=== Section Start ===
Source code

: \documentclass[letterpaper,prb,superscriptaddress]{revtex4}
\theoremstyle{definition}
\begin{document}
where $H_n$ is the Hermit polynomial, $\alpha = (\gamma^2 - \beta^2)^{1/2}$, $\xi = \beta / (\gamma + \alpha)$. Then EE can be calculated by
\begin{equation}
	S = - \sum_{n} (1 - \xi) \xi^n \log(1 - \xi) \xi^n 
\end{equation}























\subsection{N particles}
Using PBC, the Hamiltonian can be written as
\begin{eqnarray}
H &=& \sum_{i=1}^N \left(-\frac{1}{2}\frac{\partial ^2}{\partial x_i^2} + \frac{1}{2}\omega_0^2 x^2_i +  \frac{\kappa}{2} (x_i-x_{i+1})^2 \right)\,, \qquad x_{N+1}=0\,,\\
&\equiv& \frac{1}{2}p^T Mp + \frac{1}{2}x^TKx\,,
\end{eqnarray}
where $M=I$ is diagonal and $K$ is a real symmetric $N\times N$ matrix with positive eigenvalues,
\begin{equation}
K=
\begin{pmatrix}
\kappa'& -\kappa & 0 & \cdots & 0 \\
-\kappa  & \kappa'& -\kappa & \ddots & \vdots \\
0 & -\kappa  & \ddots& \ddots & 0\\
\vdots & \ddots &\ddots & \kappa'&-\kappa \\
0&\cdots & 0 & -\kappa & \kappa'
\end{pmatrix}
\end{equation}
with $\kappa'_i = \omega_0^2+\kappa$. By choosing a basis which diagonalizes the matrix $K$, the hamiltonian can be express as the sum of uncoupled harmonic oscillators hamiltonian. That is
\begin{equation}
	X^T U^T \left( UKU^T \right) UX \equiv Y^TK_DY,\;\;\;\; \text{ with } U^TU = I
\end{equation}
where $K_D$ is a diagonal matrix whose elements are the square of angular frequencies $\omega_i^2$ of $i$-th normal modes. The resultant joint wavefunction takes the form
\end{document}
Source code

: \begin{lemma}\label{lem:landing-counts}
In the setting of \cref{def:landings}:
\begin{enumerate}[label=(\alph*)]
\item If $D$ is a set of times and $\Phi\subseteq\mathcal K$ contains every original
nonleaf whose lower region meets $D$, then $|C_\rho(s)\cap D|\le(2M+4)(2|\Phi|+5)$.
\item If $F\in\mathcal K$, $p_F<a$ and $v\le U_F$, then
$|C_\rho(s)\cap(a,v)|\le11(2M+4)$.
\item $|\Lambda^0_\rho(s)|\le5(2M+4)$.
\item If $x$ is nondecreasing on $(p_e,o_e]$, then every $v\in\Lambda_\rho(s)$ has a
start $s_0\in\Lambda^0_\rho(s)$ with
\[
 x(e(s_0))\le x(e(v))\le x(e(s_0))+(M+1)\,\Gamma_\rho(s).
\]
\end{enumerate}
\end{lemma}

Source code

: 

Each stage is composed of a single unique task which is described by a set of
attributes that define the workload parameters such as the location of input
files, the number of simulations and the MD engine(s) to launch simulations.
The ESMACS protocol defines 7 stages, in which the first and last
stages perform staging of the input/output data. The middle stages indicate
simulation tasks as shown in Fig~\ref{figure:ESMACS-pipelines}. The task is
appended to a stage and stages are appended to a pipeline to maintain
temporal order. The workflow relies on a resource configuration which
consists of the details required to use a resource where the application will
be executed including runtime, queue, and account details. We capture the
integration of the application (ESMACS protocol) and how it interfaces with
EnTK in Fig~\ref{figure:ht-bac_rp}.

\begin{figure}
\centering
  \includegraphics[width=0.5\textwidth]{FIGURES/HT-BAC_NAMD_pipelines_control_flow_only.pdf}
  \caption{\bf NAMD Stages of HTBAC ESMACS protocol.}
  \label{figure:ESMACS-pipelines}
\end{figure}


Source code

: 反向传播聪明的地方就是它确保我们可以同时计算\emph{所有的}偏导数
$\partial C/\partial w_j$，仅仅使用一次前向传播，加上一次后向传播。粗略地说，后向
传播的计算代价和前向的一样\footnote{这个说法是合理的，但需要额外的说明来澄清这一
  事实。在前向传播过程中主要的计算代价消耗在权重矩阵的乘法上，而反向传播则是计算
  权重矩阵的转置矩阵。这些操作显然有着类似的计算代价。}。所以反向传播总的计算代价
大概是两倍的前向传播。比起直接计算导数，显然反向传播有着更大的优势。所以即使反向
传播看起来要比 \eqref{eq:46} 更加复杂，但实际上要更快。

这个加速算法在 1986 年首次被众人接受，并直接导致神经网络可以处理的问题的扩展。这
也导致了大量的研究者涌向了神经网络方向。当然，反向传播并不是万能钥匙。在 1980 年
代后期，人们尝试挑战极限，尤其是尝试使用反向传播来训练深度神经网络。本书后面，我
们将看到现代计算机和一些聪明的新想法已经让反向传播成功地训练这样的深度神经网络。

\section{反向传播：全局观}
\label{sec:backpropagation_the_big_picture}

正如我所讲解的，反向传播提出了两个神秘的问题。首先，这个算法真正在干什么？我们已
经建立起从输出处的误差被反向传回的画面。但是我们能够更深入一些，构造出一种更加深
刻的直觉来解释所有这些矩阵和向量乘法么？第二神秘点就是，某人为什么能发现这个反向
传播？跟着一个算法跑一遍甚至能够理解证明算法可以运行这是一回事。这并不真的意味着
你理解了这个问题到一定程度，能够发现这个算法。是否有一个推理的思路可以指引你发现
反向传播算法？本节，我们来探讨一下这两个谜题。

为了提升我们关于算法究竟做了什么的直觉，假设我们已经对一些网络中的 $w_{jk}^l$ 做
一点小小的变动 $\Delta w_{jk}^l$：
=== Section End ===
=== Section Start ===
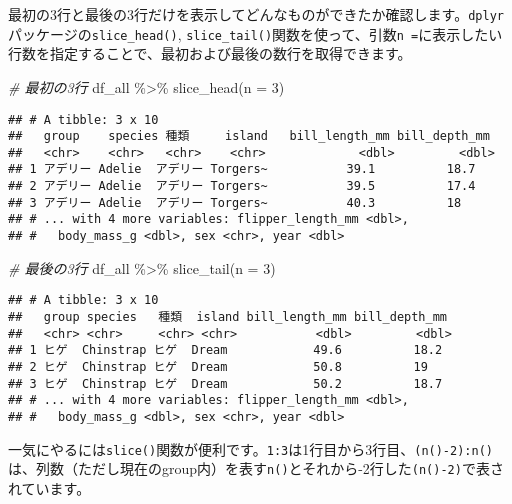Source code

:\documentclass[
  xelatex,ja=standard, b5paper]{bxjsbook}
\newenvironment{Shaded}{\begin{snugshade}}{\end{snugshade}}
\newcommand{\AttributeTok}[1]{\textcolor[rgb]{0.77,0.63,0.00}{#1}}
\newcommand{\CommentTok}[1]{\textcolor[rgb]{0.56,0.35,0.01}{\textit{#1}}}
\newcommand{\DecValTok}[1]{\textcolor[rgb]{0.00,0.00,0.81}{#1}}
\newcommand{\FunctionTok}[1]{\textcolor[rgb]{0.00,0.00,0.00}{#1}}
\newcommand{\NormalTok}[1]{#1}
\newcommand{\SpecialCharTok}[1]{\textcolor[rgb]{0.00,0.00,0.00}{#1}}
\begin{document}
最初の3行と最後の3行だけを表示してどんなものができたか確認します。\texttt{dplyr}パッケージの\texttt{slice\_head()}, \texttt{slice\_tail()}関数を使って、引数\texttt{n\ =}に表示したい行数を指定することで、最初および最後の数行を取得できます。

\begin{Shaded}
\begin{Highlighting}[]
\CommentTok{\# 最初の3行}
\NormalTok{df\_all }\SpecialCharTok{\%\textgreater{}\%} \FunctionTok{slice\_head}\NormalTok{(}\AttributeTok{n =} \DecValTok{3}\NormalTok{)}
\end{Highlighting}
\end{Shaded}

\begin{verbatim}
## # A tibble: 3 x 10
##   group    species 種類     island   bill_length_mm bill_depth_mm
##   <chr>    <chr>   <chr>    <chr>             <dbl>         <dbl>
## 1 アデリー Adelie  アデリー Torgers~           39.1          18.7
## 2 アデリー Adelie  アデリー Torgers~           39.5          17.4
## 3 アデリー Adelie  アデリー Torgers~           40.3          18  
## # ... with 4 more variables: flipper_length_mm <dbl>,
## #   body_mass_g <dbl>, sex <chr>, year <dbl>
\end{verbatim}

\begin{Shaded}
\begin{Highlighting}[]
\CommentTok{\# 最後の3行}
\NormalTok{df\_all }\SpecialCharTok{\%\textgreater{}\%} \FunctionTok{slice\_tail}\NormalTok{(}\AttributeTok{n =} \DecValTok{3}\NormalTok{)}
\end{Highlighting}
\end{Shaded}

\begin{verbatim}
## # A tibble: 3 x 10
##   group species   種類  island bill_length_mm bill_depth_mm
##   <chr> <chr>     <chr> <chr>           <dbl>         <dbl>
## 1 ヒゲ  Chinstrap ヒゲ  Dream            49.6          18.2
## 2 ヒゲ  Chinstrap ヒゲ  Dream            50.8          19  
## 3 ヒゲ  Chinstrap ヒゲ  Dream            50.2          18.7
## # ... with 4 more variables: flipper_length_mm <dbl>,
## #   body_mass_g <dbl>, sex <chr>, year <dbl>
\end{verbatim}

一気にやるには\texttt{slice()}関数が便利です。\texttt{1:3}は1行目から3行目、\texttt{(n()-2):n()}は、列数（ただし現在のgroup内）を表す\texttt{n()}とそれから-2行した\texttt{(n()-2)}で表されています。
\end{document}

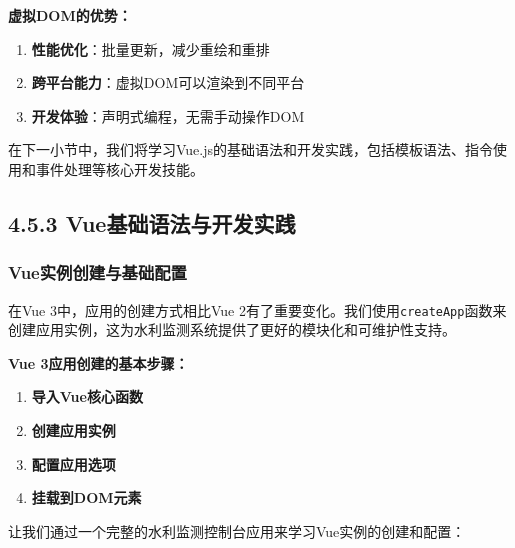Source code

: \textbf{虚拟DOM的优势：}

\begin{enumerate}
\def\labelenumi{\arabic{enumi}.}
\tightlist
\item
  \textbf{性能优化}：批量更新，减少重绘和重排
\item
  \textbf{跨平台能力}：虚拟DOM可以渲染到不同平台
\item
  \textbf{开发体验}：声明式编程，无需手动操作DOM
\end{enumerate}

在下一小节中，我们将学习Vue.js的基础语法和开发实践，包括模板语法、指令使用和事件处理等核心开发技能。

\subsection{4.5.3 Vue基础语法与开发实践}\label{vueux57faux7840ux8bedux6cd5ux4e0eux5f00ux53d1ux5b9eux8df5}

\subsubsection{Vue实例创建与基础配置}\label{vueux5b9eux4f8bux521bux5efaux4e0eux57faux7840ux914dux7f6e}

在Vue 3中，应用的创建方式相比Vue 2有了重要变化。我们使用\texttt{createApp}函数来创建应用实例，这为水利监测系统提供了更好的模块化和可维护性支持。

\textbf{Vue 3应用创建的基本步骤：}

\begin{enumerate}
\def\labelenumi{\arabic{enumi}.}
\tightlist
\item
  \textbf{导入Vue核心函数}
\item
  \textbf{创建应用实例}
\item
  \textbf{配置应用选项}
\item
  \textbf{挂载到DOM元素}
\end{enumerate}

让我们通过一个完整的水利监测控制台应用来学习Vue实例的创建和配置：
=== Section End ===
=== Section Start ===
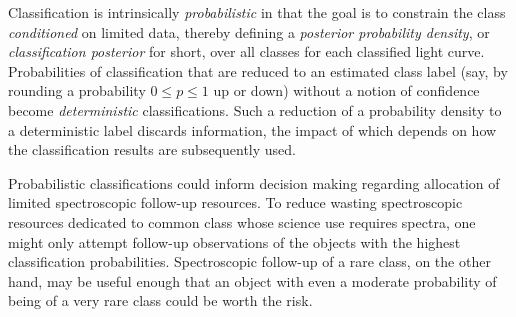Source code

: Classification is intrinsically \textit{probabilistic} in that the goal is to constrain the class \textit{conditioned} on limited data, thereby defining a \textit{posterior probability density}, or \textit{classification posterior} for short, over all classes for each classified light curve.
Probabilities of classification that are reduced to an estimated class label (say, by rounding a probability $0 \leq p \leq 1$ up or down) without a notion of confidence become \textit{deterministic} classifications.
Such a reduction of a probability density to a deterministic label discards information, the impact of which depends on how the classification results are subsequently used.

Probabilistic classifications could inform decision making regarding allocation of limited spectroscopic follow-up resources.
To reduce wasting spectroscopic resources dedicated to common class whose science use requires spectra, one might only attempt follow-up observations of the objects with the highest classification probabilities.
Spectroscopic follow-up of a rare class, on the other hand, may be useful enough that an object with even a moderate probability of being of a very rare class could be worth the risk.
=== Section End ===
Aim of the exercise:
If a line in the entries holds the string "textgreater", copy it.

Answer to the exercise:
\NormalTok{df\_all }\SpecialCharTok{\%\textgreater{}\%} \FunctionTok{slice\_head}\NormalTok{(}\AttributeTok{n =} \DecValTok{3}\NormalTok{)}
\NormalTok{df\_all }\SpecialCharTok{\%\textgreater{}\%} \FunctionTok{slice\_tail}\NormalTok{(}\AttributeTok{n =} \DecValTok{3}\NormalTok{)}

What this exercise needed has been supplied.